Nehelo sorrise divertito e
rispose: “Mi dispiace, veramente. Ma sai quali sono i rischi del mestiere,
no?”
“Non mi interessano, vorrei
essere pagato.” Nehelo alla parola “pagare” prese uno sguardo da cucciolo
e iniziò a piagnucolare:
“Mi dispiace, ma è
periodo di magra…io non so cosa dirti…e poi non hai portato a termine il
tuo incarico. Quindi…”
Garad uscì a grandi passi:
“Sei un ladro Nehelo! E ti
pentirai di questo!” urlò fuori di sé.
“Se hai bisogno di lavoro
io sono qui” rispose lui dalla stanza.
“Impiccati!” ribatté
il giovane.
Si avviò fuori dal
locale senza dare peso a chiunque incontrasse o vedesse.

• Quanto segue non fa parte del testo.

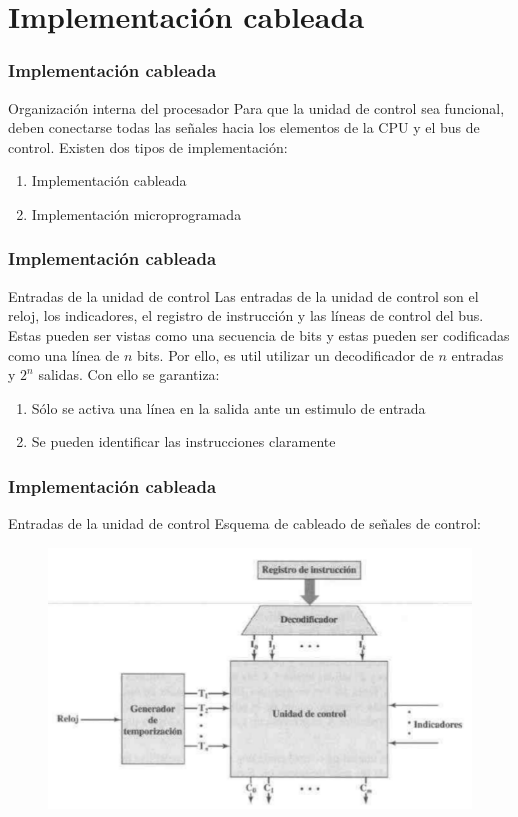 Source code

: \documentclass{beamer}
\begin{document}
\section{Implementación cableada}


\begin{frame}
	\frametitle{Implementación cableada}
	\begin{block}{Organización interna del procesador}
	Para que la unidad de control sea funcional, deben conectarse todas las señales hacia los elementos de la CPU y el bus de control. Existen dos tipos de implementación:
	\begin{enumerate}
		\item Implementación cableada
		\item Implementación microprogramada
	\end{enumerate}
	\end{block}
\end{frame}


\begin{frame}
	\frametitle{Implementación cableada}
	\begin{block}{Entradas de la unidad de control}
	Las entradas de la unidad de control son el reloj, los indicadores, el registro de instrucción y las líneas de control del bus. Estas pueden ser vistas como una secuencia de bits y estas pueden ser codificadas como una línea de $n$ bits. Por ello, es util utilizar un decodificador de $n$ entradas y $2^n$ salidas. Con ello se garantiza:
	\begin{enumerate}
		\item Sólo se activa una línea en la salida ante un estimulo de entrada
		\item Se pueden identificar las instrucciones claramente
	\end{enumerate}
	\end{block}
\end{frame}

\begin{frame}
	\frametitle{Implementación cableada}
	\begin{block}{Entradas de la unidad de control}
	Esquema de cableado de señales de control:
	\end{block}		 		
	\begin{figure}[H]
		\centering
		\includegraphics[scale=0.4]{imagenes/controlsignal.png} 
	\end{figure}
\end{frame}
\end{document}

Era impegnato
a rimuginare una vendetta, anche qualcosa di poco del genere di un carico
di sterco Jackuliano da scaricare nell’ufficio di quel maledetto.
Si diresse per prendere il
primo volo per Bogart (noto per la temperatura calda e per le possibilità
di plastica, non solo facciale, da poter fare). Aveva bisogno di una dannata
vacanza. Urlò pesantemente contro qualcuno. Era troppo!
Estrasse la sua arma e sollevò
per il bavero chi l’aveva colpito, gliela puntò alla tempia ed esclamò:
“Hai cinque secondi per chiedermi
scusa!”
riconobbe subito di chi si trattava: era il vecchio
del bar. Stava ansimando ed era madido di sudore, respirò a fondo
e lo aiutò ad rialzarsi: “Mi scusi, è una giornata schifosa
e ho un po’ i nervi scossi.”
Il vecchio sorrise nervoso:
“Mi scusi lei, sono di fretta e non guardo dove vado. Sono veramente desolato.”
Raccolsero le cose del vecchio
e poi Garad esclamò: “Bene, arrivederci…”
Si incamminò, ma il
vecchio lo fermò: “Aspetti, ha dimenticato questo.” Gli disse porgendogli
un dischetto.
“Si sbaglia, non è
mio…” Rispose Garad.
“Invece è proprio suo”
ripeté il vecchio con voce penetrante.
Garad lo prese, in caso poteva
rivenderlo, se ne avesse avuto bisogno. Il vecchio balzò in piedi
e se ne andò di corsa. Il giovane riprese il suo cammino pensando
al da farsi: era senza soldi e aveva bisogno di un posto dove dormire.
Improvvisamente la folla cominciò a diradarsi e a spostarsi dal
suo cammino. Lui si voltò e si trovò davanti ad un gruppo
di cinque Guardie Imperiali. Tutte e cinque avevano i loro fucili puntati
su di lui. Alzò le mani ed esclamò: “Ehi, ci deve essere
un errore!”
Una delle cinque Guardie si
avvicinò lentamente a lui e lo colpì con il calcio dell’arma
al mento, mandandolo lungo disteso a terra. Poi gli fu sopra, poggiandogli
un ginocchio sul petto, lo frugò un poco, gettò via la sua
arma e poi sollevò trionfalmente una cosa:
“Ho trovato il Data Disk!
È lui!”
Garad sgranò gli occhi
e cercò di dire qualcosa, ma un secondo colpo lo raggiunse alla
bocca dello stomaco:
“Sei in arresto, lurido feccioso.
L’imputazione è di crimine contro l’Impero!”
Garad gemette, mentre gli
Imperiali lo sollevavano. Sarebbe stata una giornata dura.